Purpose : Visual signal processing begins at the bipolar cell within the retina. Rods, which are responsible for vision in scotopic conditions, form direct chemical synapses with rod bipolar cells and signal indirectly to a dozen subtypes of cone bipolar cells. Cone bipolar cells display distinct temporal properties when stimulated directly by cones. Given that the photoresponses of rods are significantly slower than cones and that this limits the ability of rods to convey high frequency visual information to second-order retinal neurons, it remains unknown whether rod-driven visual signal separates into parallel channels carrying distinct temporal information at the level of the bipolar cell.

Methods : Whole-cell recordings of rods, rod bipolar cells, cone bipolar cells, and AII amacrine cells were performed in dark-adapted mouse retina slices. Voltage-responses were elicited by calibrated flashes and sinusoidal flickering stimuli. Light-evoked flicker responses were then subjected to Fourier analysis to extract both the magnitude and phase of the cellular response at the stimulus frequency. Following recording, slices were subject to immunohistochemical analysis to determine bipolar cell subtype.

Results : At the scotopic intensities investigated, each class of cell displayed low-pass frequency tuning with different bipolar cell subtypes displaying different characteristic cutoff frequencies and phase shifts. Some bipolar classes showed improved temporal performance as background intensities increased. The temporal performance of individual bipolar cell subtypes was further impacted by the addition of strychnine, which blocks glycinergic signaling in the retina. In the presence of DNQX, which blocks synaptic output from rod bipolar cells, rod bipolar cells displayed smaller flicker magnitudes and a reduced ability to convey high-frequency information.
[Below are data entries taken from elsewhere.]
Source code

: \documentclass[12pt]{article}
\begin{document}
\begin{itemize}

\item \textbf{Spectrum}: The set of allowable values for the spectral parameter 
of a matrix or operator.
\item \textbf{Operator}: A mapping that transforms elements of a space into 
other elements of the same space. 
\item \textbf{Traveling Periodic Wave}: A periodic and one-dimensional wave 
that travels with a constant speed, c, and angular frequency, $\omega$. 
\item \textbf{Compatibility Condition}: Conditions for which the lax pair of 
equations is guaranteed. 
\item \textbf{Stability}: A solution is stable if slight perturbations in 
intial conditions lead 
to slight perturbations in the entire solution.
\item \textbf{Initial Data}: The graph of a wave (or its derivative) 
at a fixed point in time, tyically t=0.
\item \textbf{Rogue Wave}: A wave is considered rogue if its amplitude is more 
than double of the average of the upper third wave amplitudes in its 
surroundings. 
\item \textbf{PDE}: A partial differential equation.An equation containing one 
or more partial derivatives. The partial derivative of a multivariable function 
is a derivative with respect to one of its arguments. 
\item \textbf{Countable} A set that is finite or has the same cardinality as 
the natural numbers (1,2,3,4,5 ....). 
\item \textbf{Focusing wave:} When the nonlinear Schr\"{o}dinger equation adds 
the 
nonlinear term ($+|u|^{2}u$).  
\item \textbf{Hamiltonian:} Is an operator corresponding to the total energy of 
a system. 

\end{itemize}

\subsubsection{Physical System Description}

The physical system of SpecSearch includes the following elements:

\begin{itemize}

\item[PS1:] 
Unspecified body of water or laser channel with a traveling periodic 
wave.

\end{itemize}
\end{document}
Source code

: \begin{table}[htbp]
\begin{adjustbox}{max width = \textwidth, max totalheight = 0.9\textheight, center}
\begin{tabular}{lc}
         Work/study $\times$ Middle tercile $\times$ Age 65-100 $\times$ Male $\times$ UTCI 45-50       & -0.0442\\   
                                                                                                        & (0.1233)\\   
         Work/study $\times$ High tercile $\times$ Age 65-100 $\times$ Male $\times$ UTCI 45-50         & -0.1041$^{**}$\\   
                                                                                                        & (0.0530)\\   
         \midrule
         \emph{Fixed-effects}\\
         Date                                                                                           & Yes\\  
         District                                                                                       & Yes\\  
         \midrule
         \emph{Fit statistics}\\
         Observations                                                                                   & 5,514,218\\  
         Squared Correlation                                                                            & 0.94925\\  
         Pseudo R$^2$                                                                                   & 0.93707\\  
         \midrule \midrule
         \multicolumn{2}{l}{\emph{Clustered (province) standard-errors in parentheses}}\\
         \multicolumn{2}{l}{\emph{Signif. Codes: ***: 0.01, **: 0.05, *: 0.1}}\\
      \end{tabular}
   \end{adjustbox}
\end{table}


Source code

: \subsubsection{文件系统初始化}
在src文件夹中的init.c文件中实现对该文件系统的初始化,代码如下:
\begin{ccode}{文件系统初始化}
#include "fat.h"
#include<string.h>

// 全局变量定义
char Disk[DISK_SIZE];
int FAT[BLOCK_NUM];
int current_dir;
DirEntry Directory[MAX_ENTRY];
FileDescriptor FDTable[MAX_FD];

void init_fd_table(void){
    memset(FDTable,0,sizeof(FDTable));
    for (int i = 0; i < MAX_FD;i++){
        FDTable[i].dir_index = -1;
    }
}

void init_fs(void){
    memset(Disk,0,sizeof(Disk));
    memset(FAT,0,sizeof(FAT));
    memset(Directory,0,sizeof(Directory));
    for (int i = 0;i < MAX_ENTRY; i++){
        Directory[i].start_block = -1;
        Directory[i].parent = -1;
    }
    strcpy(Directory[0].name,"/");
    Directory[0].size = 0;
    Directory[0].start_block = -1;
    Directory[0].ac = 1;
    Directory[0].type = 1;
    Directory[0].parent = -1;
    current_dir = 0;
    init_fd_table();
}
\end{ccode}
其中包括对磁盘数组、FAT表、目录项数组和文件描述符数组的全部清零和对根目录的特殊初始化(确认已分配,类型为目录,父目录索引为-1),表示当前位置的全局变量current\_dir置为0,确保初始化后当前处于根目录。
Conclusions : Rod-driven responses within the retina separate into parallel channels with distinct temporal properties at the level of the bipolar cell. Visual information conveyed by these channels is influenced by feedback within the inner retina in a subtype-dependent manner, which can further shape their temporal performance.

This is an abstract that was submitted for the 2016 ARVO Annual Meeting, held in Seattle, Wash., May 1-5, 2016.